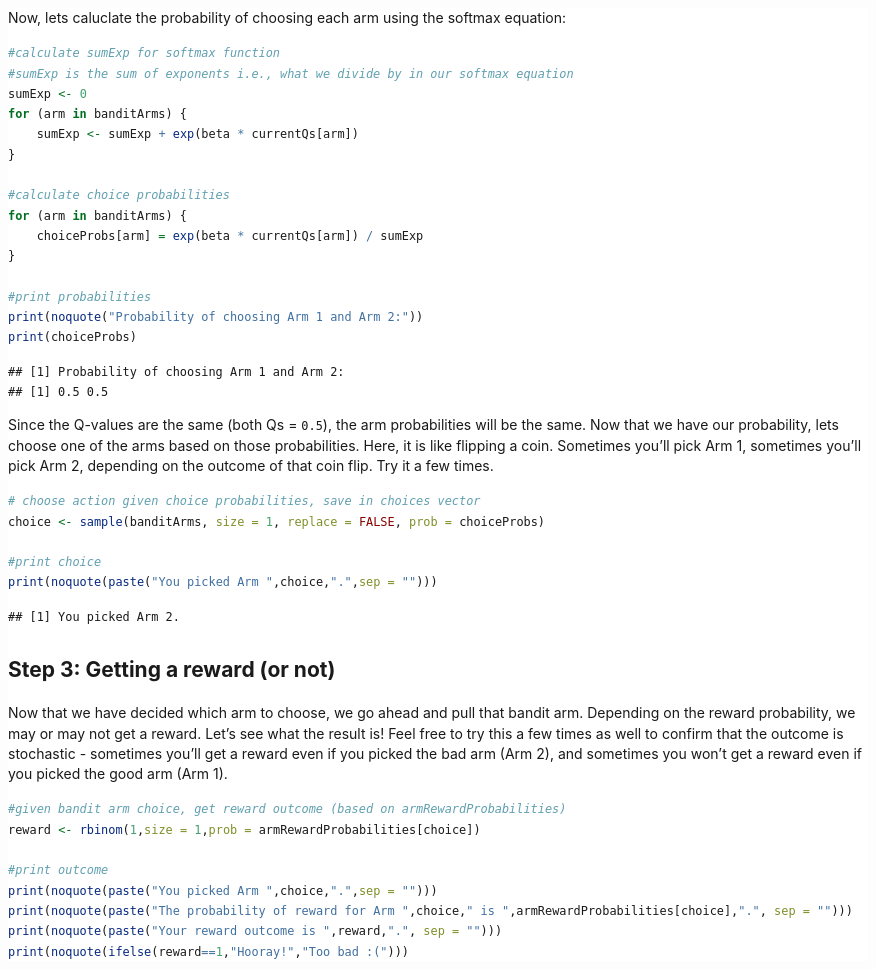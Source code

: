 Now, lets caluclate the probability of choosing each arm using the
softmax equation:

``` r
#calculate sumExp for softmax function
#sumExp is the sum of exponents i.e., what we divide by in our softmax equation
sumExp <- 0
for (arm in banditArms) {
    sumExp <- sumExp + exp(beta * currentQs[arm])
}

#calculate choice probabilities
for (arm in banditArms) {
    choiceProbs[arm] = exp(beta * currentQs[arm]) / sumExp
}

#print probabilities
print(noquote("Probability of choosing Arm 1 and Arm 2:"))
print(choiceProbs)
```

    ## [1] Probability of choosing Arm 1 and Arm 2:
    ## [1] 0.5 0.5

Since the Q-values are the same (both Qs = `0.5`), the arm probabilities
will be the same. Now that we have our probability, lets choose one of
the arms based on those probabilities. Here, it is like flipping a coin.
Sometimes you’ll pick Arm 1, sometimes you’ll pick Arm 2, depending on
the outcome of that coin flip. Try it a few times.

``` r
# choose action given choice probabilities, save in choices vector
choice <- sample(banditArms, size = 1, replace = FALSE, prob = choiceProbs)

#print choice
print(noquote(paste("You picked Arm ",choice,".",sep = "")))
```

    ## [1] You picked Arm 2.

## Step 3: Getting a reward (or not)

Now that we have decided which arm to choose, we go ahead and pull that
bandit arm. Depending on the reward probability, we may or may not get a
reward. Let’s see what the result is\! Feel free to try this a few times
as well to confirm that the outcome is stochastic - sometimes you’ll get
a reward even if you picked the bad arm (Arm 2), and sometimes you won’t
get a reward even if you picked the good arm (Arm 1).

``` r
#given bandit arm choice, get reward outcome (based on armRewardProbabilities)
reward <- rbinom(1,size = 1,prob = armRewardProbabilities[choice])

#print outcome
print(noquote(paste("You picked Arm ",choice,".",sep = "")))
print(noquote(paste("The probability of reward for Arm ",choice," is ",armRewardProbabilities[choice],".", sep = "")))
print(noquote(paste("Your reward outcome is ",reward,".", sep = "")))
print(noquote(ifelse(reward==1,"Hooray!","Too bad :(")))
```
======
**DIRECTIONS FOR THIS TASK:**
Report every line in the listing that holds the word "have".

**ANSWER TO THE PROBLEM:**
will be the same. Now that we have our probability, lets choose one of
Now that we have decided which arm to choose, we go ahead and pull that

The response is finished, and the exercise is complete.